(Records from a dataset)

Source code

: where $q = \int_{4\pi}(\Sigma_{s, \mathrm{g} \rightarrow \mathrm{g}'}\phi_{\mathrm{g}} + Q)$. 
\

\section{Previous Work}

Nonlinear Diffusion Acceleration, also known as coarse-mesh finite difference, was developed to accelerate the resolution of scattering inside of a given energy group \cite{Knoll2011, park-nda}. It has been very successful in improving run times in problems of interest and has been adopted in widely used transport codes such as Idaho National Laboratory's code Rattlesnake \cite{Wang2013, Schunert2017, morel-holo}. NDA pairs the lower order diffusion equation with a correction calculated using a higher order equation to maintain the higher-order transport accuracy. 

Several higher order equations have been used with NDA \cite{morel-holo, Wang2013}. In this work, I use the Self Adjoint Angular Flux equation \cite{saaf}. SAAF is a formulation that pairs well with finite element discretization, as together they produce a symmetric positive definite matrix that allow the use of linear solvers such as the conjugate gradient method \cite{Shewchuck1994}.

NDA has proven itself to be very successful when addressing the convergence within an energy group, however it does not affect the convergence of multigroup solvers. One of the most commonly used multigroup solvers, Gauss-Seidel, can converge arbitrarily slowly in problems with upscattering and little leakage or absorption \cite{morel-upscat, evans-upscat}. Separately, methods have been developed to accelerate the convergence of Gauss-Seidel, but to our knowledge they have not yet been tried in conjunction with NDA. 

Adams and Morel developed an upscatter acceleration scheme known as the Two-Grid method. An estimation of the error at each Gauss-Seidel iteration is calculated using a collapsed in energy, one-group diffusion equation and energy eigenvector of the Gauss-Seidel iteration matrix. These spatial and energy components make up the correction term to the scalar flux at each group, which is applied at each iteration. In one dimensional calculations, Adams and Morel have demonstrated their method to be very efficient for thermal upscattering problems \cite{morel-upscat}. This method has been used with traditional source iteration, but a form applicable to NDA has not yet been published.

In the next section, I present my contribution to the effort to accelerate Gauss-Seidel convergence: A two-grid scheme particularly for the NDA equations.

Exercise prompt
For every line in the data above that has the string "section", return that line.

Exercise output
\section{Previous Work}
In the next section, I present my contribution to the effort to accelerate Gauss-Seidel convergence: A two-grid scheme particularly for the NDA equations.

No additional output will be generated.